_Work order_
Please restate exactly what appears in the records below from the first line to the line where "like a bouncer" is, that line included.

_Data provided_

==========

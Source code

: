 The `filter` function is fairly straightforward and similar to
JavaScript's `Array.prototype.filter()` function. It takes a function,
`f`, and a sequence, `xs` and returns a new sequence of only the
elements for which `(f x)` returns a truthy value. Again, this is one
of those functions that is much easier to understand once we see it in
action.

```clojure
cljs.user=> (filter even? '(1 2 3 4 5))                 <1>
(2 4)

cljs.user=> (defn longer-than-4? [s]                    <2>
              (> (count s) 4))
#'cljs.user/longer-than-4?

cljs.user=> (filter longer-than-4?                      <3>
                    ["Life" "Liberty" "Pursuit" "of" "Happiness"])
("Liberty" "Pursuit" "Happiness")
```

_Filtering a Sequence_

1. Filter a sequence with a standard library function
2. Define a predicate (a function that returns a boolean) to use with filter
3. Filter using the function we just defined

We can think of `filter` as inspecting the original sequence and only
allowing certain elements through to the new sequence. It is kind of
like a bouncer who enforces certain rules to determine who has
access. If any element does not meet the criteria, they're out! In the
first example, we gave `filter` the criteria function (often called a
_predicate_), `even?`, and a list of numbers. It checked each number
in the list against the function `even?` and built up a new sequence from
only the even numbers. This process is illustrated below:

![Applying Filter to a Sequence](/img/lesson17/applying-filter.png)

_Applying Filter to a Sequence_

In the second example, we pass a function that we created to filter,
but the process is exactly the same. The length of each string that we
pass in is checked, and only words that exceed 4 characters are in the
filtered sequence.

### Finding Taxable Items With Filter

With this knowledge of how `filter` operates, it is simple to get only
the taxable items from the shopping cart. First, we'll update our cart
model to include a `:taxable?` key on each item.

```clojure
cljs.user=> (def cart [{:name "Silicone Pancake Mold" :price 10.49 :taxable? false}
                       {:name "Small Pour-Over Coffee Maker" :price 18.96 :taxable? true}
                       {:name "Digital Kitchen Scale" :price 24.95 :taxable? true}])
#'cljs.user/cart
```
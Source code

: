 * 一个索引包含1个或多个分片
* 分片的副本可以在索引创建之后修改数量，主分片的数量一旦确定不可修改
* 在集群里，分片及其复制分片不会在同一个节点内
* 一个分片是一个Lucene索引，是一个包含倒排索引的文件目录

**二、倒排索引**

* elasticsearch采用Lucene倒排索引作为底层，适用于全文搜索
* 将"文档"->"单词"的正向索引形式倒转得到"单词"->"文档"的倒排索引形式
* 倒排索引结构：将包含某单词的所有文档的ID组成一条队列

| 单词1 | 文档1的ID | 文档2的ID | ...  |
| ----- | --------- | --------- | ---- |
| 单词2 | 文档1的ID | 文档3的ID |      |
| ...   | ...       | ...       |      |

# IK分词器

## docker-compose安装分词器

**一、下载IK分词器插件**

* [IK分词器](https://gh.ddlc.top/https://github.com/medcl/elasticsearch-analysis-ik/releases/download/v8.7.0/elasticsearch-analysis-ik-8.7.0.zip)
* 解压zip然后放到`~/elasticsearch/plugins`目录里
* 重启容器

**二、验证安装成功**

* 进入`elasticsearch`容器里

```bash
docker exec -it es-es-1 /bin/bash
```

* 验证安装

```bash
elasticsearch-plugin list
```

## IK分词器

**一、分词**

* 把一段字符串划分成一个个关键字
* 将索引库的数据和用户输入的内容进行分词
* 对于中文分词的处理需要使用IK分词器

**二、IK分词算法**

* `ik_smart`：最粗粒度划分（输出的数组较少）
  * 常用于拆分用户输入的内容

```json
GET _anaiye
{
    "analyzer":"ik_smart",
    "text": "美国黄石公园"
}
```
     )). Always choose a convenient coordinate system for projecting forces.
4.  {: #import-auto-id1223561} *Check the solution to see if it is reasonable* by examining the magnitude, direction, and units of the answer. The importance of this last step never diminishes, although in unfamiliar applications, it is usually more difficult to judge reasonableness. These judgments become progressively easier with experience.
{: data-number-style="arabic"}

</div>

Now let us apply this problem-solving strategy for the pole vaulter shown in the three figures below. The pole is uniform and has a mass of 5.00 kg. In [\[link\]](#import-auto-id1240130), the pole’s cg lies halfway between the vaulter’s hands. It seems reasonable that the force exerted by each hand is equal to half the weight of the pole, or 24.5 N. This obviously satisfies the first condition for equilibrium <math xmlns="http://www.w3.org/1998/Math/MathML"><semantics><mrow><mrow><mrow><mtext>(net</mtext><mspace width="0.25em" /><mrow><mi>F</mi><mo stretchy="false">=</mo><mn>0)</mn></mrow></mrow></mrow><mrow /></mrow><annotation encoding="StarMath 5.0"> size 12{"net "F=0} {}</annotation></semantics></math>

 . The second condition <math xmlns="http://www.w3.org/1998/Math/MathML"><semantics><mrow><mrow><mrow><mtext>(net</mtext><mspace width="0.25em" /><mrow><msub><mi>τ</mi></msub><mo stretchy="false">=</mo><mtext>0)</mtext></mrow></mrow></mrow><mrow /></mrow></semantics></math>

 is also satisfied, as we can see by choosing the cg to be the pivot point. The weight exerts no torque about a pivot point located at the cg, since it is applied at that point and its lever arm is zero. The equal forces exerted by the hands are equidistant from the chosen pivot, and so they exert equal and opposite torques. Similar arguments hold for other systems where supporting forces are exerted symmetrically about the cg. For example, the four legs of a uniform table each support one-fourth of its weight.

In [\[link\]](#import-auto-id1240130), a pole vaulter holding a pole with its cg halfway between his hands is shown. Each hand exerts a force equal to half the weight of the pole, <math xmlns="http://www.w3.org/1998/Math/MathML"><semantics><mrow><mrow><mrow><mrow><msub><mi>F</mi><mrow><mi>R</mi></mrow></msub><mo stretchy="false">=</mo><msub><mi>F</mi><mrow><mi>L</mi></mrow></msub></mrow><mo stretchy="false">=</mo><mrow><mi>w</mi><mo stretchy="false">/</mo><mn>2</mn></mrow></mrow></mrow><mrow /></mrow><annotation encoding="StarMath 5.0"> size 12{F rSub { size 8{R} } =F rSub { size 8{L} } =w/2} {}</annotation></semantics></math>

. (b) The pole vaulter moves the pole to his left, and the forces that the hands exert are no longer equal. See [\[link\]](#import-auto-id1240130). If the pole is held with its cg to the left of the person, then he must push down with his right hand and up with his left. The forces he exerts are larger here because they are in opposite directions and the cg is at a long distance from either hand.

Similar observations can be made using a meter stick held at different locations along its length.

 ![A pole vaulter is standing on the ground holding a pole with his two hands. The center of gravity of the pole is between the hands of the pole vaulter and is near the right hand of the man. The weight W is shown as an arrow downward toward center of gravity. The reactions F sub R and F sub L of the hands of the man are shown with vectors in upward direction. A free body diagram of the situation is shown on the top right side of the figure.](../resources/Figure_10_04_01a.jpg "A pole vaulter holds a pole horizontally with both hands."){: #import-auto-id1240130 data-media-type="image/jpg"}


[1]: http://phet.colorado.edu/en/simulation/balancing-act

==========

_Solved problem_
Source code

: The `filter` function is fairly straightforward and similar to
JavaScript's `Array.prototype.filter()` function. It takes a function,
`f`, and a sequence, `xs` and returns a new sequence of only the
elements for which `(f x)` returns a truthy value. Again, this is one
of those functions that is much easier to understand once we see it in
action.

```clojure
cljs.user=> (filter even? '(1 2 3 4 5))                 <1>
(2 4)

cljs.user=> (defn longer-than-4? [s]                    <2>
              (> (count s) 4))
#'cljs.user/longer-than-4?

cljs.user=> (filter longer-than-4?                      <3>
                    ["Life" "Liberty" "Pursuit" "of" "Happiness"])
("Liberty" "Pursuit" "Happiness")
```

_Filtering a Sequence_

1. Filter a sequence with a standard library function
2. Define a predicate (a function that returns a boolean) to use with filter
3. Filter using the function we just defined

We can think of `filter` as inspecting the original sequence and only
allowing certain elements through to the new sequence. It is kind of
like a bouncer who enforces certain rules to determine who has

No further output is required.